Rather than relying solely on subjective pain evaluation using means such as the visual analogue scale (VAS), in clinical situations it is possible to observe evoked responses of the autonomic nervous system (ANS) as objective indicators. Few studies, however, have reported these relationships under finely controlled sedation. 16 healthy male participants were administrated in intravenous sedation with either propofol or midazolam randomly. We initially determined, using pharmacokinetic simulation, the effect-site concentration (Ce) of anaesthetic at loss of response to verbal command and eyelash reflex (Ce-LOR). Then subsequently adjusted Ce to 75%, 50%, and 25% of Ce-LOR to achieve deep, moderate, and light sedation. At awake control state and each sedation level, a noxious electrical stimulation was applied three times at the right forearm, an average pain intensity of the three stimuli was rated on a VAS (0–10). Changes in the peripheral perfusion index measured by oximetry were used as an indicator of ANS response. We analyzed the influence of sedation level on VAS and ANS responses compared to the awake control state. While ANS responses were similar in all conditions, VAS was statistically significantly lower in moderate (5.6±0.6, p <0.005) or deep (5.3±0.6, p <0.001) sedation than in the awake state (7.2±0.4). This study revealed that even when the ANS responds similarly to the same stimulation, subjective pain perception is attenuated by sedation. A cerebral mechanism other than that of the brainstem might determine subjective pain intensity.

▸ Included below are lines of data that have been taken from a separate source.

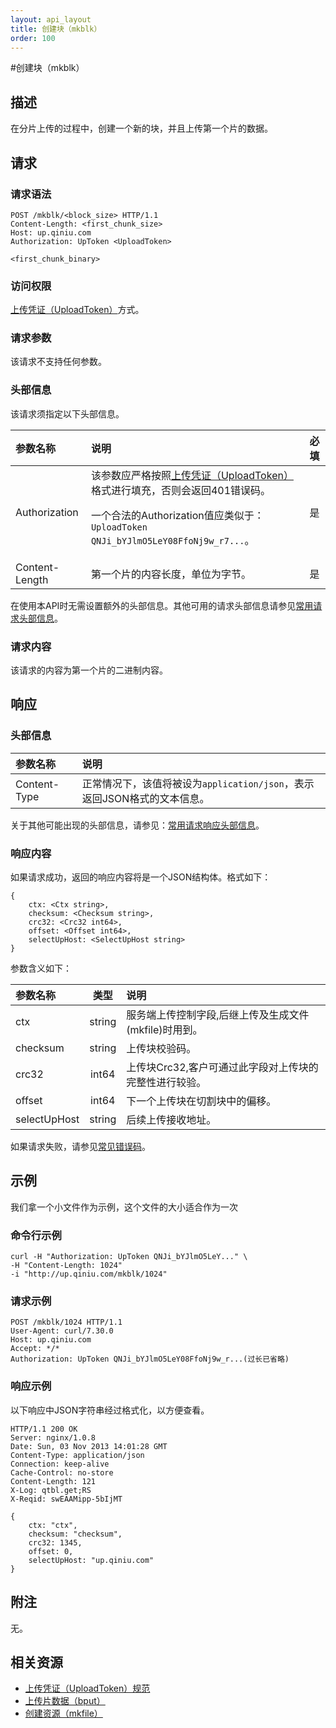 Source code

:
 ```yaml
---
layout: api_layout
title: 创建块（mkblk）
order: 100
---
```


<a name="mkblk"></a>
#创建块（mkblk）

<a name="description"></a>
## 描述
在分片上传的过程中，创建一个新的块，并且上传第一个片的数据。

<a name="request"></a>
## 请求

<a name="request-syntax"></a>
### 请求语法

```
POST /mkblk/<block_size> HTTP/1.1
Content-Length: <first_chunk_size>
Host: up.qiniu.com
Authorization: UpToken <UploadToken>

<first_chunk_binary>
```

<a name="request-auth"></a>
### 访问权限

[上传凭证（UploadToken）](http://docs.qiniu.com/api/v6/rs.html#digest-auth)方式。

<a name="request-params"></a>
### 请求参数

该请求不支持任何参数。

<a name="request-headers"></a>
### 头部信息

该请求须指定以下头部信息。

参数名称      | 说明                              | 必填
:---------- | :------------------------------- | :-------:
Authorization | 该参数应严格按照[上传凭证（UploadToken）]()格式进行填充，否则会返回401错误码。<p>一个合法的Authorization值应类似于：`UploadToken QNJi_bYJlmO5LeY08FfoNj9w_r7...`。 | 是
Content-Length | 第一个片的内容长度，单位为字节。 | 是

在使用本API时无需设置额外的头部信息。其他可用的请求头部信息请参见[常用请求头部信息]()。

<a name="request-body"></a>
### 请求内容

该请求的内容为第一个片的二进制内容。

<a name="response"></a>
## 响应

<a name="response-headers"></a>
### 头部信息
参数名称      | 说明                              
:----------- | :------------------------------- 
Content-Type | 正常情况下，该值将被设为`application/json`，表示返回JSON格式的文本信息。

关于其他可能出现的头部信息，请参见：[常用请求响应头部信息]()。

<a name="response-body"></a>
### 响应内容

如果请求成功，返回的响应内容将是一个JSON结构体。格式如下：

```
{
	ctx: <Ctx string>, 
    checksum: <Checksum string>,
    crc32: <Crc32 int64>,
    offset: <Offset int64>,
    selectUpHost: <SelectUpHost string>
}
```

参数含义如下：

参数名称       | 类型 | 说明
:------------ | :----: | :------------------------------
ctx | string | 服务端上传控制字段,后继上传及生成文件(mkfile)时用到。
checksum | string | 上传块校验码。
crc32 | int64 | 上传块Crc32,客户可通过此字段对上传块的完整性进行较验。
offset | int64 | 下一个上传块在切割块中的偏移。
selectUpHost | string | 后续上传接收地址。

如果请求失败，请参见[常见错误码]()。

<a name="examples"></a>
## 示例

我们拿一个小文件作为示例，这个文件的大小适合作为一次

<a name="example1-command"></a>
### 命令行示例

```
curl -H "Authorization: UpToken QNJi_bYJlmO5LeY..." \
-H "Content-Length: 1024"
-i "http://up.qiniu.com/mkblk/1024"
```

<a name="example1-request"></a>
### 请求示例

```
POST /mkblk/1024 HTTP/1.1
User-Agent: curl/7.30.0
Host: up.qiniu.com
Accept: */*
Authorization: UpToken QNJi_bYJlmO5LeY08FfoNj9w_r...(过长已省略)
```

<a name="example1-response"></a>
### 响应示例

以下响应中JSON字符串经过格式化，以方便查看。

```
HTTP/1.1 200 OK
Server: nginx/1.0.8
Date: Sun, 03 Nov 2013 14:01:28 GMT
Content-Type: application/json
Connection: keep-alive
Cache-Control: no-store
Content-Length: 121
X-Log: qtbl.get;RS
X-Reqid: swEAAMipp-5bIjMT

{
	ctx: "ctx", 
    checksum: "checksum",
    crc32: 1345,
    offset: 0,
    selectUpHost: "up.qiniu.com"
}
```

<a name="remarks"></a>
## 附注

无。

<a name="related-resources"></a>
## 相关资源

- [上传凭证（UploadToken）规范](http://docs.qiniu.com/#)
- [上传片数据（bput）]()
- [创建资源（mkfile）]()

Citation: Kang H, Nakae A, Ito H, Vitayaburananont P, Minamoto T, Ikeda T, et al. (2017) Effects of sedation on subjective perception of pain intensity and autonomic nervous responses to pain: A preliminary study. PLoS ONE 12(9): e0183635. https://doi.org/10.1371/journal.pone.0183635
Editor: Allan Siegel, University of Medicine & Dentistry of NJ—New Jersey Medical School, UNITED STATES
Received: July 26, 2016; Accepted: July 26, 2017; Published: September 7, 2017
Copyright: © 2017 Kang et al. This is an open access article distributed under the terms of the Creative Commons Attribution License, which permits unrestricted use, distribution, and reproduction in any medium, provided the original author and source are credited.
Data Availability: All relevant data are within the paper and its Supporting Information files.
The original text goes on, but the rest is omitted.